### TASK GOAL
The task calls for each line of the records below in which the word "repository" appears.

#### PROVIDED ENTRIES ####

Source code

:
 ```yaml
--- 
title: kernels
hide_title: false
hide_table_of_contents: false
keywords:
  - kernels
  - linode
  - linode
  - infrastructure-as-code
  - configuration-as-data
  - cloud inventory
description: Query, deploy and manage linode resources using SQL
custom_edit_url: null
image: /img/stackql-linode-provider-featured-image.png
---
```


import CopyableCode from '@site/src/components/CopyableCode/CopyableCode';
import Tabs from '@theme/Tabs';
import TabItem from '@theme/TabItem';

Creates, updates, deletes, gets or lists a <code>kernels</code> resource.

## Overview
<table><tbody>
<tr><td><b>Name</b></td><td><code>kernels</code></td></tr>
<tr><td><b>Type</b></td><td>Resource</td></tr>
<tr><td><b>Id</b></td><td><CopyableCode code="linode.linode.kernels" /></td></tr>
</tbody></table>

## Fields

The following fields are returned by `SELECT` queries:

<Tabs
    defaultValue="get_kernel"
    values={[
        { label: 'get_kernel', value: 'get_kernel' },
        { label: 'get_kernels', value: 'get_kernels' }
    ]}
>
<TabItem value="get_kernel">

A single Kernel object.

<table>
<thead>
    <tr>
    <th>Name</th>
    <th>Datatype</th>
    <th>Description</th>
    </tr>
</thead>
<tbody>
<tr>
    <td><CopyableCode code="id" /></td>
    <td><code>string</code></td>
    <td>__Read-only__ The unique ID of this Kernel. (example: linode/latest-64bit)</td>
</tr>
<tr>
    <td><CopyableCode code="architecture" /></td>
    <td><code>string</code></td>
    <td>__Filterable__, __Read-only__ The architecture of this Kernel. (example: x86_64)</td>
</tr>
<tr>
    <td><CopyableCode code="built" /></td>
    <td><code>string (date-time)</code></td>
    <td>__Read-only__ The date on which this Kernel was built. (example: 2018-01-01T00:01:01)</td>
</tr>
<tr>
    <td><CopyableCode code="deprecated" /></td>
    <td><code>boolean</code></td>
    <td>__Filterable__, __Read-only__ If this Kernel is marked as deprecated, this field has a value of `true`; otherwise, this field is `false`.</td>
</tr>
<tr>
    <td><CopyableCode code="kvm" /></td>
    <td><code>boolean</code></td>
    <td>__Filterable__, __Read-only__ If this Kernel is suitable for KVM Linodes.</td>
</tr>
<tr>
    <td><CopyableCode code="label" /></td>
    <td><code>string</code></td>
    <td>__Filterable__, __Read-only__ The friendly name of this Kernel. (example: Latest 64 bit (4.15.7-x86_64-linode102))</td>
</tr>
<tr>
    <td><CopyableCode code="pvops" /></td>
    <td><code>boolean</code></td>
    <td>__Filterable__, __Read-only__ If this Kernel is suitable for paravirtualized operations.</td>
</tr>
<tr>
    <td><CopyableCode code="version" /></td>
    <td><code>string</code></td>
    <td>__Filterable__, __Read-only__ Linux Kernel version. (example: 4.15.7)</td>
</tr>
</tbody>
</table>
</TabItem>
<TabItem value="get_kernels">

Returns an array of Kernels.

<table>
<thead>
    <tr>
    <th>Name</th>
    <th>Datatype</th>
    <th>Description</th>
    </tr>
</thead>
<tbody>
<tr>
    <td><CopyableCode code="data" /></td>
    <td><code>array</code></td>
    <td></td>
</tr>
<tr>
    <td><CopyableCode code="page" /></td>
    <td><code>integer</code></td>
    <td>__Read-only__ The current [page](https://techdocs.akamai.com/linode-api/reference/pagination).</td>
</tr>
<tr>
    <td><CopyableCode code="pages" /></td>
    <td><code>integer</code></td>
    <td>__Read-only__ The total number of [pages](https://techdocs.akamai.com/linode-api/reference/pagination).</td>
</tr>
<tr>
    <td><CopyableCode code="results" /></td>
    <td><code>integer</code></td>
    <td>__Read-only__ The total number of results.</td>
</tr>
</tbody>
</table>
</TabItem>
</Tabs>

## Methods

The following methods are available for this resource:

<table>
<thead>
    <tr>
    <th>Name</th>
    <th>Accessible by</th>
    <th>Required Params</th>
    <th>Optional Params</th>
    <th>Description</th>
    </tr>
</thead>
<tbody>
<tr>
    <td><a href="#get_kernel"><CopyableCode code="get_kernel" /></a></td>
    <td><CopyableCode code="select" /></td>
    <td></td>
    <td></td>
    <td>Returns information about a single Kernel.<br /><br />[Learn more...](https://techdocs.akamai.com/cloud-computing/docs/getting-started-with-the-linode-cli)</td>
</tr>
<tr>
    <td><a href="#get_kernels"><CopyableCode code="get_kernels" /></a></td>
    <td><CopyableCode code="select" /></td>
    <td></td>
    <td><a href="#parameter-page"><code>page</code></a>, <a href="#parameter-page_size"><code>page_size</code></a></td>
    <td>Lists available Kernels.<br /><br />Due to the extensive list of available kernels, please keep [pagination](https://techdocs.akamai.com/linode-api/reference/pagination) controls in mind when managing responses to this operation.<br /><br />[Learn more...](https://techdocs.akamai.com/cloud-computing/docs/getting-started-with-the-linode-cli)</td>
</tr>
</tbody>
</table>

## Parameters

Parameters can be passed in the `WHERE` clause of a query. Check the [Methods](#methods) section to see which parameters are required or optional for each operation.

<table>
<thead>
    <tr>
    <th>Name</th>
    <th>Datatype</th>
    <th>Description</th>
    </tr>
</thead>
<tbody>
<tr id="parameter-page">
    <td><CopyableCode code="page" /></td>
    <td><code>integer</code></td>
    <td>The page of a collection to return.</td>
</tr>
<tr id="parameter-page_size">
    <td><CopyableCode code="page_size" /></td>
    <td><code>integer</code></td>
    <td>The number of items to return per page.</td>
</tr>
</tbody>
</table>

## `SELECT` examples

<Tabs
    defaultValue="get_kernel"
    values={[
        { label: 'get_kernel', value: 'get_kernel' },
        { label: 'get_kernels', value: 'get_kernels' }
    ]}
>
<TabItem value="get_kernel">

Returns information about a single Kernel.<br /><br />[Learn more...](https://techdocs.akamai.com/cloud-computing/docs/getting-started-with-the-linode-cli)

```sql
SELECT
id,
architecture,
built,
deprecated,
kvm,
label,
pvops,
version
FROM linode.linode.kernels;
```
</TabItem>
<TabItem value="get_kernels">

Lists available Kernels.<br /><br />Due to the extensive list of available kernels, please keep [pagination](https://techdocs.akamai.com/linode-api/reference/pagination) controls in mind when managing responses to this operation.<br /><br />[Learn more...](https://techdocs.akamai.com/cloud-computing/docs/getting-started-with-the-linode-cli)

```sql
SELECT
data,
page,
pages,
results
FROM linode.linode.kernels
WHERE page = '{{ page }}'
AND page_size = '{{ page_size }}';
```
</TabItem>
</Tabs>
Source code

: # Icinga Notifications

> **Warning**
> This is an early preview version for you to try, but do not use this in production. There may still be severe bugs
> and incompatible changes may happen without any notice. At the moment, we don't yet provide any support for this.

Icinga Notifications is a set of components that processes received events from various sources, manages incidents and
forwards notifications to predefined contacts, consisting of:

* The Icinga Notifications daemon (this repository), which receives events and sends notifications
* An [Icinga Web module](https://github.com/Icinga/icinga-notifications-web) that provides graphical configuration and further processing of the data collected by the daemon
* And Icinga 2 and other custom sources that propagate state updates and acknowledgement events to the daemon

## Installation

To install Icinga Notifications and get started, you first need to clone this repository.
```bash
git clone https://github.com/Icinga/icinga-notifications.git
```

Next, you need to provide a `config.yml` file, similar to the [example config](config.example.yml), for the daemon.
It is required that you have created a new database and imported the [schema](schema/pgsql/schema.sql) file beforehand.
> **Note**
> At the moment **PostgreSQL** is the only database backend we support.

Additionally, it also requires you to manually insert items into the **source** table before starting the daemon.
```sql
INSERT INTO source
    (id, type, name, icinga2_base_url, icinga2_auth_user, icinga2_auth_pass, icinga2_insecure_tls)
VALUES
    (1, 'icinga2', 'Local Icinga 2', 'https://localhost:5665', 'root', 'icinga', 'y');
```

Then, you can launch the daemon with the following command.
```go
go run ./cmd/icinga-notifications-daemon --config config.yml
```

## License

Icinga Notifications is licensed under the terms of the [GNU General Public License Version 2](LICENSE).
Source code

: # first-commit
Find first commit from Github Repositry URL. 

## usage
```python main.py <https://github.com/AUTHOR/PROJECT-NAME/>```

####

### RESULT OF THE EXERCISE
* The Icinga Notifications daemon (this repository), which receives events and sends notifications
To install Icinga Notifications and get started, you first need to clone this repository.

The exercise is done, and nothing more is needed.